There are no laboratories in the United States that have the technology to test for Factor VII Deficiency because it's so rare. So, this is the first time in recent history that Kaiser agreed to use a laboratory that was overseas. I really have my Genetics Counselor to thank for all of this because she was the one that fought for our case. :)
Kaiser will extract DNA from our blood and then ship the sample to St.
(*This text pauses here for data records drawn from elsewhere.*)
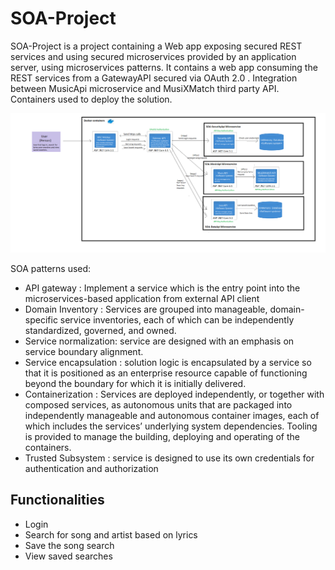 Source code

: # SOA-Project

SOA-Project is a project containing a Web app exposing secured REST services and using secured microservices provided by an application server, using microservices patterns.
It contains a web app consuming the REST services from a GatewayAPI secured via OAuth 2.0 .
Integration between MusicApi microservice and MusiXMatch third party API.
Containers used to deploy the solution.

![Diagram](https://github.com/adstan123/SOA-Project/blob/main/Diagram.png)

SOA patterns used:
- API gateway : Implement a service which is the entry point into the microservices-based application from external API client
- Domain Inventory : Services are grouped into manageable, domain-specific service inventories, each of which can be independently standardized, governed, and owned.
- Service normalization: service are designed with an emphasis on service boundary alignment.
- Service encapsulation :  solution logic is encapsulated by a service so that it is positioned as an enterprise resource capable of functioning beyond the boundary for which it is initially delivered.
- Containerization : Services are deployed independently, or together with composed services, as autonomous units that are packaged into independently manageable and autonomous container images, each of which includes the services’ underlying system dependencies. Tooling is provided to manage the building, deploying and operating of the containers.
- Trusted Subsystem : service is designed to use its own credentials for authentication and authorization
## Functionalities

- Login
- Search for song and artist based on lyrics
- Save the song search
- View saved searches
Thomas' Hospital Centre of Haemostasis and Thrombosis in London. In an interesting coincidence, our Genetics Counselor told me during our meeting on July 6th that she was born in that hospital. Maybe it was a sign. Who knows? Apparently it's a beautiful, historic hospital that is right across the water from Big Ben. How cool is that? Okay, well I think it's cool. If I never get to travel to Europe, at least I know that my DNA has. As a matter of fact, they (my genes) will be "living" indefinitely in London according to the UK's national guidelines for storing samples.
Actually, John and Niki's DNA will be keeping my genes company too. ;-)
I don't want to get too deep into the genetics stuff, but they're basically going to do extensive DNA testing on John, myself, and Niki. The lab's goal is to find the mutation that made John and I carriers of the FVII deficiency gene. Then they'll try to find both mutations in Niki. If all goes well and the mutations are identified in all three of us, then at around 15-20 weeks I'll be having an amniocentesis at Kaiser.
Kaiser will then obtain Fireball 2's skin cells from the amniotic fluid so they can extract DNA to ship back to London.
John has his own version of the "mutant FVII-def gene" and I have my own version. Ethan and Niki had both versions of John and I's "mutant FVII-def gene" which is why they're severely Factor VII Deficient. The amnio will positively tell us Fireball 2's FVII status. If both versions are found in Fireball 2 then that means he/she is deficient. No versions of the gene means that he/she is normal like Kev & Boo. And a single copy of either my version or John's version of the "mutant gene" means that Fireball 2 only carries the gene. We've had two "normals" and two "deficient" so we're hoping that the probability Gods will give us a carrier this time. There is a 50% chance that this baby is a carrier so it's highly likely. Carriers can only have children born with FVII Deficiency IF he/she procreates with another "mutant carrier".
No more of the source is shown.